Gwen found herself in motion.

She seized a glass bottle of the most potent liquor in the tavern in her right hand and flung it toward the empty space between the silkweaver and Master Ferus. Then, as the bottle tumbled, she raised her gauntlet. There was no time for careful sighting. Instead she relied upon the hours and hours of practice she had put in to sense the precise moment to blast the tumbling bottle.

She triggered her gauntlet, and white light leapt from the crystal on her palm across the room to the bottle. It exploded at once into a rapidly expanding shower of blue flame—a shower that fell directly onto the silkweaver’s back and head. Fire suddenly wreathed the creature, burning skin and blackening armored hide, sending it staggering, thrashing and bucking in pain.

“Master Ferus!” Gwen shouted, and sprinted toward the old man. It seemed to take an endless amount of time, but could only have been a few seconds. She reached the etherealist’s side just as the silkweaver shuddered and its wild contortions ceased. Still aflame, it spun toward the etherealist again and once more rushed forward, making a horrible, hissing sound as it came.

Gwen pushed Master Ferus behind her and raised her gauntlet. The burning silkweaver was coming fast, its agonized body still contorting strangely, its small head thrashing. Gwen would have only a single chance to kill the creature, and she dared not waste it.

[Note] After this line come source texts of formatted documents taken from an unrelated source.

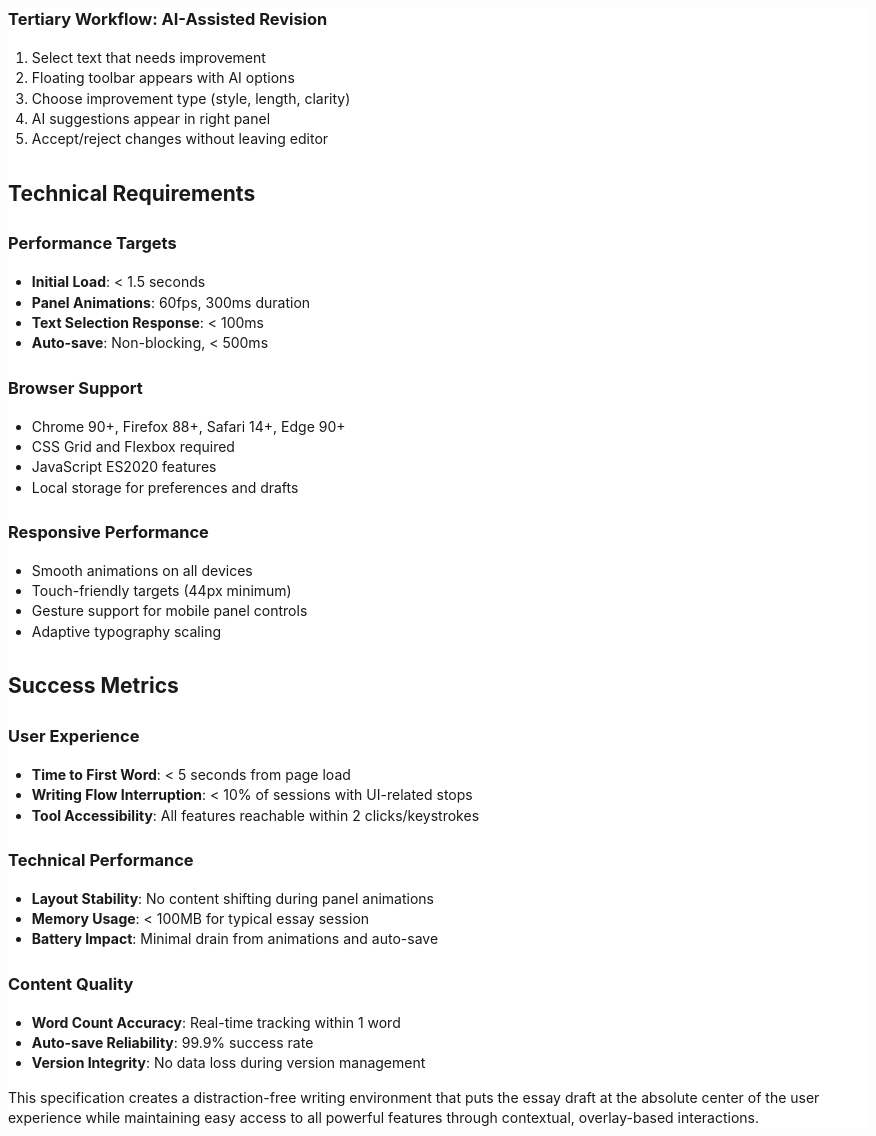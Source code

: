 ### Tertiary Workflow: AI-Assisted Revision
1. Select text that needs improvement
2. Floating toolbar appears with AI options
3. Choose improvement type (style, length, clarity)
4. AI suggestions appear in right panel
5. Accept/reject changes without leaving editor

## Technical Requirements

### Performance Targets
- **Initial Load**: < 1.5 seconds
- **Panel Animations**: 60fps, 300ms duration
- **Text Selection Response**: < 100ms
- **Auto-save**: Non-blocking, < 500ms

### Browser Support
- Chrome 90+, Firefox 88+, Safari 14+, Edge 90+
- CSS Grid and Flexbox required
- JavaScript ES2020 features
- Local storage for preferences and drafts

### Responsive Performance
- Smooth animations on all devices
- Touch-friendly targets (44px minimum)
- Gesture support for mobile panel controls
- Adaptive typography scaling

## Success Metrics

### User Experience
- **Time to First Word**: < 5 seconds from page load
- **Writing Flow Interruption**: < 10% of sessions with UI-related stops
- **Tool Accessibility**: All features reachable within 2 clicks/keystrokes

### Technical Performance
- **Layout Stability**: No content shifting during panel animations
- **Memory Usage**: < 100MB for typical essay session
- **Battery Impact**: Minimal drain from animations and auto-save

### Content Quality
- **Word Count Accuracy**: Real-time tracking within 1 word
- **Auto-save Reliability**: 99.9% success rate
- **Version Integrity**: No data loss during version management

This specification creates a distraction-free writing environment that puts the essay draft at the absolute center of the user experience while maintaining easy access to all powerful features through contextual, overlay-based interactions. 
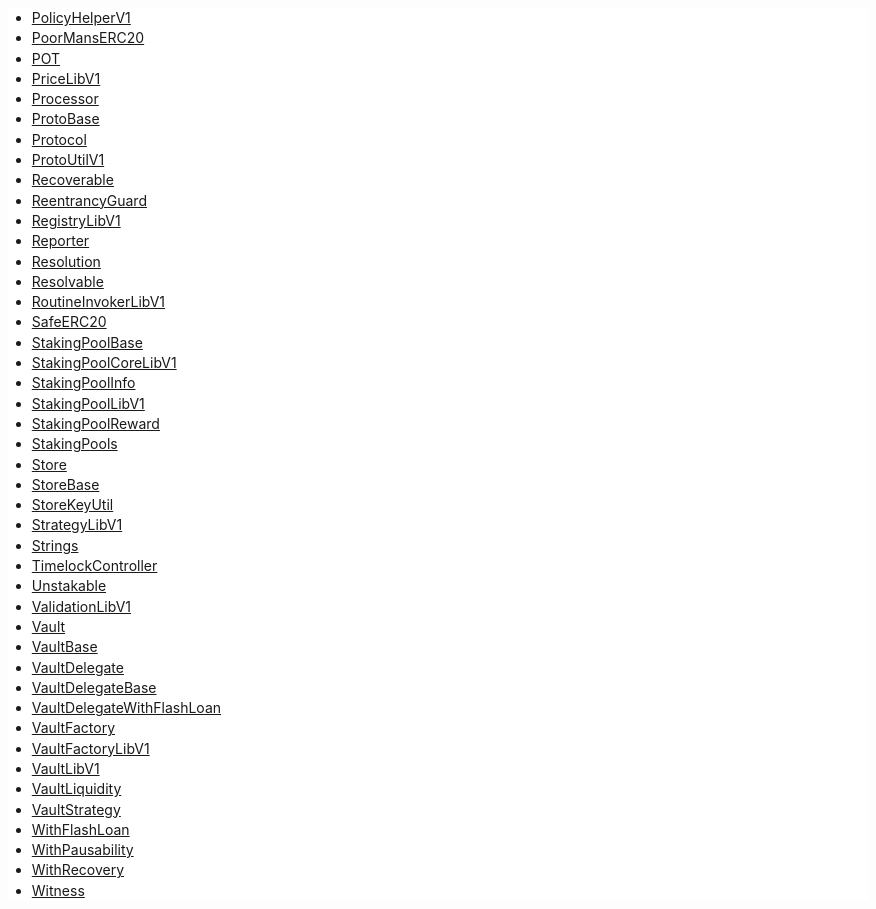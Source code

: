 * [PolicyHelperV1](PolicyHelperV1.md)
* [PoorMansERC20](PoorMansERC20.md)
* [POT](POT.md)
* [PriceLibV1](PriceLibV1.md)
* [Processor](Processor.md)
* [ProtoBase](ProtoBase.md)
* [Protocol](Protocol.md)
* [ProtoUtilV1](ProtoUtilV1.md)
* [Recoverable](Recoverable.md)
* [ReentrancyGuard](ReentrancyGuard.md)
* [RegistryLibV1](RegistryLibV1.md)
* [Reporter](Reporter.md)
* [Resolution](Resolution.md)
* [Resolvable](Resolvable.md)
* [RoutineInvokerLibV1](RoutineInvokerLibV1.md)
* [SafeERC20](SafeERC20.md)
* [StakingPoolBase](StakingPoolBase.md)
* [StakingPoolCoreLibV1](StakingPoolCoreLibV1.md)
* [StakingPoolInfo](StakingPoolInfo.md)
* [StakingPoolLibV1](StakingPoolLibV1.md)
* [StakingPoolReward](StakingPoolReward.md)
* [StakingPools](StakingPools.md)
* [Store](Store.md)
* [StoreBase](StoreBase.md)
* [StoreKeyUtil](StoreKeyUtil.md)
* [StrategyLibV1](StrategyLibV1.md)
* [Strings](Strings.md)
* [TimelockController](TimelockController.md)
* [Unstakable](Unstakable.md)
* [ValidationLibV1](ValidationLibV1.md)
* [Vault](Vault.md)
* [VaultBase](VaultBase.md)
* [VaultDelegate](VaultDelegate.md)
* [VaultDelegateBase](VaultDelegateBase.md)
* [VaultDelegateWithFlashLoan](VaultDelegateWithFlashLoan.md)
* [VaultFactory](VaultFactory.md)
* [VaultFactoryLibV1](VaultFactoryLibV1.md)
* [VaultLibV1](VaultLibV1.md)
* [VaultLiquidity](VaultLiquidity.md)
* [VaultStrategy](VaultStrategy.md)
* [WithFlashLoan](WithFlashLoan.md)
* [WithPausability](WithPausability.md)
* [WithRecovery](WithRecovery.md)
* [Witness](Witness.md)
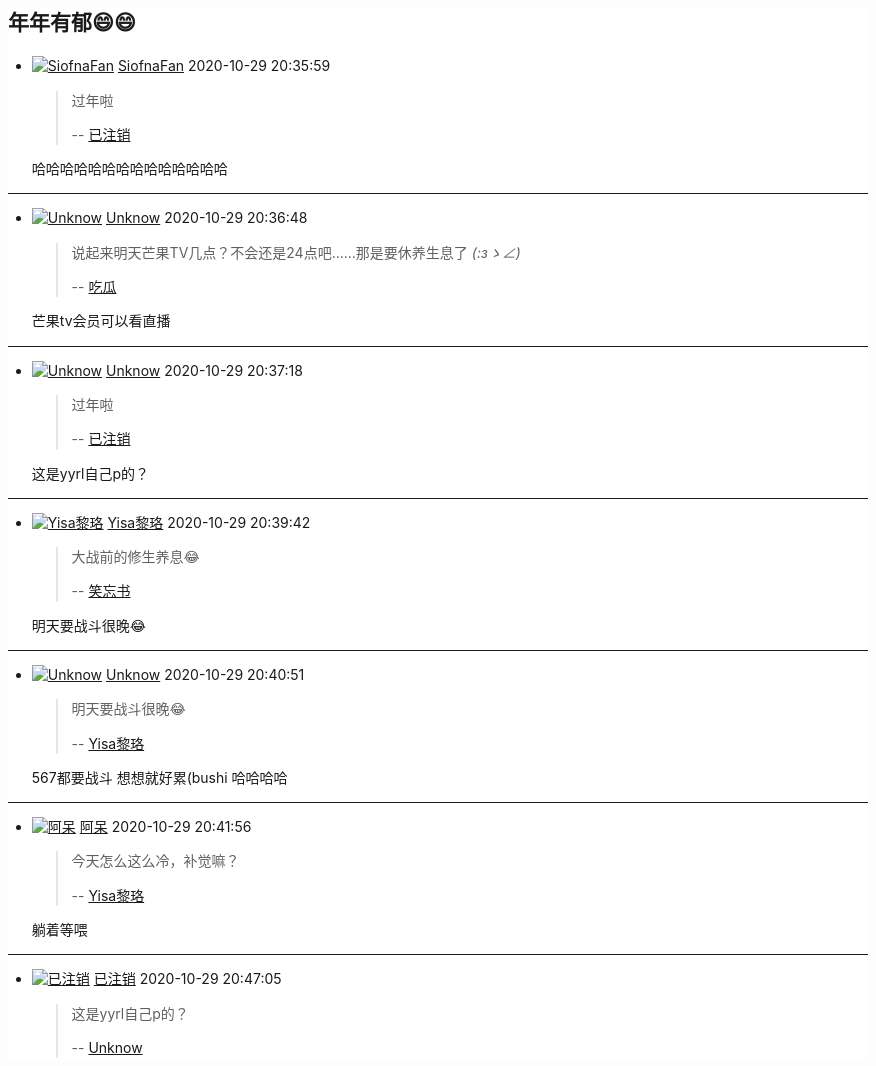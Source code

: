   年年有郁😄😄  
---
* [![SiofnaFan](../../image/icon/u180076918-2.jpg)](https://www.douban.com/people/180076918/)    [SiofnaFan](https://www.douban.com/people/180076918/)    2020-10-29 20:35:59  
  >过年啦  
  >
  >-- [已注销](https://www.douban.com/people/187860590/)  
  
  哈哈哈哈哈哈哈哈哈哈哈哈哈哈  
---
* [![Unknow](../../image/icon/u219306324-4.jpg)](https://www.douban.com/people/219306324/)    [Unknow](https://www.douban.com/people/219306324/)    2020-10-29 20:36:48  
  >说起来明天芒果TV几点？不会还是24点吧……那是要休养生息了 _(:зゝ∠)_  
  >
  >-- [吃瓜](https://www.douban.com/people/219893584/)  
  
  芒果tv会员可以看直播  
---
* [![Unknow](../../image/icon/u219306324-4.jpg)](https://www.douban.com/people/219306324/)    [Unknow](https://www.douban.com/people/219306324/)    2020-10-29 20:37:18  
  >过年啦  
  >
  >-- [已注销](https://www.douban.com/people/187860590/)  
  
  这是yyrl自己p的？  
---
* [![Yisa黎珞](../../image/icon/u217273308-1.jpg)](https://www.douban.com/people/217273308/)    [Yisa黎珞](https://www.douban.com/people/217273308/)    2020-10-29 20:39:42  
  >大战前的修生养息😂  
  >
  >-- [笑忘书](https://www.douban.com/people/40401623/)  
  
  明天要战斗很晚😂  
---
* [![Unknow](../../image/icon/u219306324-4.jpg)](https://www.douban.com/people/219306324/)    [Unknow](https://www.douban.com/people/219306324/)    2020-10-29 20:40:51  
  >明天要战斗很晚😂  
  >
  >-- [Yisa黎珞](https://www.douban.com/people/217273308/)  
  
  567都要战斗 想想就好累(bushi 哈哈哈哈  
---
* [![阿呆](../../image/icon/u223579792-1.jpg)](https://www.douban.com/people/223579792/)    [阿呆](https://www.douban.com/people/223579792/)    2020-10-29 20:41:56  
  >今天怎么这么冷，补觉嘛？  
  >
  >-- [Yisa黎珞](https://www.douban.com/people/217273308/)  
  
  躺着等喂  
---
* [![已注销](../../image/icon/u187860590-7.jpg)](https://www.douban.com/people/187860590/)    [已注销](https://www.douban.com/people/187860590/)    2020-10-29 20:47:05  
  >这是yyrl自己p的？  
  >
  >-- [Unknow](https://www.douban.com/people/219306324/)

She planted her feet firmly, straightened her back, squared her shoulders, and took a steadying breath. Then she sighted carefully between her fingers and waited.

The silkweaver came on, hissing and charging, burning and smoking, its mouth and clublike limbs smeared with blood.

When it was no more than five feet away, Gwen loosed the bolt from her gauntlet.

Then there was an impact so vast that she could scarcely credit it as anything but a delusion, a sense of rapid, brutal motion, and a blossom of agony in her skull.

And then nothing.

Chapter 38

Spire Albion, Habble Landing, Ventilation Tunnels

B
ridget stared for a moment at the remains of the silkweavers, then turned on her heel and walked decisively down the passageway—back toward their nest.

“My goodness,” Folly breathed. Bridget had helped her collect her scattered crystals, most of them smeared with fine ash, some with more gruesome remains, and the girl had refilled the mesh bags in her holsters and was fixing the lid back onto her jar. “What is Bridget doing?”

“Hundreds of little silkweavers didn’t just pop out of the air,” Bridget said back firmly. “They hatch from eggs, do they not? Something must have laid the eggs.”

“She is of course correct,” Folly whispered to her jar. “But it seems to me that is an excellent reason for us not to go back in that direction. Doesn’t it seem that way to you?”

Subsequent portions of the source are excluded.